Are you assuming because he’s [Hosius] from ‘Spain’ he’s western, therefore under the pope?
No, I’m saying he’s under the pope based on the witness of Greek historian Gelasius that Hosius 'held the place of Sylvester of Rome, together with the Roman presbyters Vito and Vincentius."[Migne, Patrologia Graeca, 85:1229]. Granted, Gelasius wrote his history 150 years after the council. But he claimed to have the official Acts of the Council, which have subsequently been almost completely lost.
Is there any written documentation of the period to support that suggests that Hosius presided on behalf of the Emperor, or is the recent scholarly conjecture based solely on their prior relationship?
That’s the problem. You’re saying it’s his right alone, but often ignored
I’m saying it’s
logically the role of the pope to convene a council, because it’s a call to the church to solemnly use the power of the keys to bind and loose in an ecclesial way. It is precisely the function of the successor of Peter to do this. It should have nothing to do with emperors.

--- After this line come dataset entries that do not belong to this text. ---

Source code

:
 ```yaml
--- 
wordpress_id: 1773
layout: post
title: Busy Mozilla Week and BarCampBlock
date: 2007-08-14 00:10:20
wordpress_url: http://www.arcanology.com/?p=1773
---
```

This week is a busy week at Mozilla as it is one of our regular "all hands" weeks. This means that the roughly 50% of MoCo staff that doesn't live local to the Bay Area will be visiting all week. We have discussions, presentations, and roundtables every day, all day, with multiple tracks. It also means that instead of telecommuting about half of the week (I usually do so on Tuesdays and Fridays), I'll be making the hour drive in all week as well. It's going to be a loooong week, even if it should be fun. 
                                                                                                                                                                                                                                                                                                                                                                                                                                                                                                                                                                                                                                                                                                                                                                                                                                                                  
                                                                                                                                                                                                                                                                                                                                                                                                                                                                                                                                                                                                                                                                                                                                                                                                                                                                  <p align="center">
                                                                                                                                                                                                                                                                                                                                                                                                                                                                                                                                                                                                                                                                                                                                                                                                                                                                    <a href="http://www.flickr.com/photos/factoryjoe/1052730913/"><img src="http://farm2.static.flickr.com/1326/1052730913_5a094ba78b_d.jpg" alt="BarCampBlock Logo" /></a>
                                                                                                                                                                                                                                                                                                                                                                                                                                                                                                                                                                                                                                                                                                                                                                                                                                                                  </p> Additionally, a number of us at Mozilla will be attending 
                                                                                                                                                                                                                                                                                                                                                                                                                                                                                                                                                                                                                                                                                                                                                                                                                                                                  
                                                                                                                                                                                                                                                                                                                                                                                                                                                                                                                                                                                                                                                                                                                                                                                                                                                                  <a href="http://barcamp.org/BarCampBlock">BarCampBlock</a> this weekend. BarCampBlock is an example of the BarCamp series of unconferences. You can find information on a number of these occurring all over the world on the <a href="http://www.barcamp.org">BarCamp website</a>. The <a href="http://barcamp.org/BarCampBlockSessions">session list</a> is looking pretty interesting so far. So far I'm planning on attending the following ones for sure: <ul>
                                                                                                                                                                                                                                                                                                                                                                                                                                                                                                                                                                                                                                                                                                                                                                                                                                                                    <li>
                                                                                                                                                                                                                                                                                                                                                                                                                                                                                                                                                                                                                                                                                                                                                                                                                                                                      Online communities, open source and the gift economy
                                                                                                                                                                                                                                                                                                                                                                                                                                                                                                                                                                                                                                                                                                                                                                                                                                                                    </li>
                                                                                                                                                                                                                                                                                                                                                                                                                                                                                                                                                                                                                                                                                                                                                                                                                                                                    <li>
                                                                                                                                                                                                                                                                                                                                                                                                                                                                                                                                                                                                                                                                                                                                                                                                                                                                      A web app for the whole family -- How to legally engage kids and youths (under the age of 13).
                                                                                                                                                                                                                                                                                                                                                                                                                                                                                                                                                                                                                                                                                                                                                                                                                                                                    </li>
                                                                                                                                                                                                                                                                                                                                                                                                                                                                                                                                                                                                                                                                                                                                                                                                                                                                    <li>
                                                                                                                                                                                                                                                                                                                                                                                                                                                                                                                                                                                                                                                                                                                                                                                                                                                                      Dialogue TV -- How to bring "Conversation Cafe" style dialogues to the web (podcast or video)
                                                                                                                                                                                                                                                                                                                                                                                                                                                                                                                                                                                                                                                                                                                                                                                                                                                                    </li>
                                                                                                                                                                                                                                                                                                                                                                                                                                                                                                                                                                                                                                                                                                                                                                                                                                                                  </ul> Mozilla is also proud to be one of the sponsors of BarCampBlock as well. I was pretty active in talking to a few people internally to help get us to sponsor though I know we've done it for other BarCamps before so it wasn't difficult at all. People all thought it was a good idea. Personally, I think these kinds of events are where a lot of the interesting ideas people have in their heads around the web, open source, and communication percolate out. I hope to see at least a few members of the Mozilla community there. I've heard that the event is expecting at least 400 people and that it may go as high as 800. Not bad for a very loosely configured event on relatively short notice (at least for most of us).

The vagaries of history are otherwise, and emperors have obviously been involved.
it’s you using an argument from silence – without recognising it as such. It’s making a claim to the pope having power, but showing where that was ignored; thus I would question you assumption he had that power.
As we don’t have most of the acts of the council, I’m afraid we both in large measure have to be content with silence insofar as 4th century sources go. But in the 5th century we have Gelasius’ witness re: Pope Sylvester’s presidency in the person of Hosius. We have the seventh century Constantinople III assuring us that the Pope did indeed (with Constantine) summon I Nicea.
We have the Byzantine liturgy I cited above about Pope Sylvester’s victory at Nicea. And, to add to that, from the Byzantine office of St. Sylvester a phrase that implies the pope’s presidency: ‘Thou hast shown thyself the supreme one of the Sacred Council, O initiator into the sacred mysteries, and hast illustrated the Throne of the Supreme One of the Disciples.’ (Luke Rivington, The Primitive Church and the See of Peter). The phrase ‘supreme one of the Sacred Council’ is striking.
This is all, admittedly, from a later tradition. But given the absence of contemporary witness to Nicea, what reason is there to doubt these later traditions?
Are you now saying that the signature of the legates means that the pope doesn’t have to then confirm it?
I’m not. I’m suggesting that, though the bishop of Rome’s essential role was always recognized, that its constituent parts still handn’t been fully spelled out. So it seems possible that the signature of the legates (and, I believe, the president) at the top of the list, with ‘in the name of the Church of Rome’ after the names of Vicentius and Vitus, might have led some to believe that Sylvester had fully adopted the council.
To conclude, I think there’s ample evidence, even in the first two councils, that the Petrine function is essential to an ecumenical council, which is a convocation of the successor of Peter with the successors of the apostles to solemnly loose and bind the Church.
It’s fine, praiseworthy even, to inspect the minutia of various councils to examine precisely the pope’s role in each, whether he convened it, whether he presided over it. But although these functions are proper to the pope, they do absolutely nothing to affect the validity of a council, given the pope’s confirmation.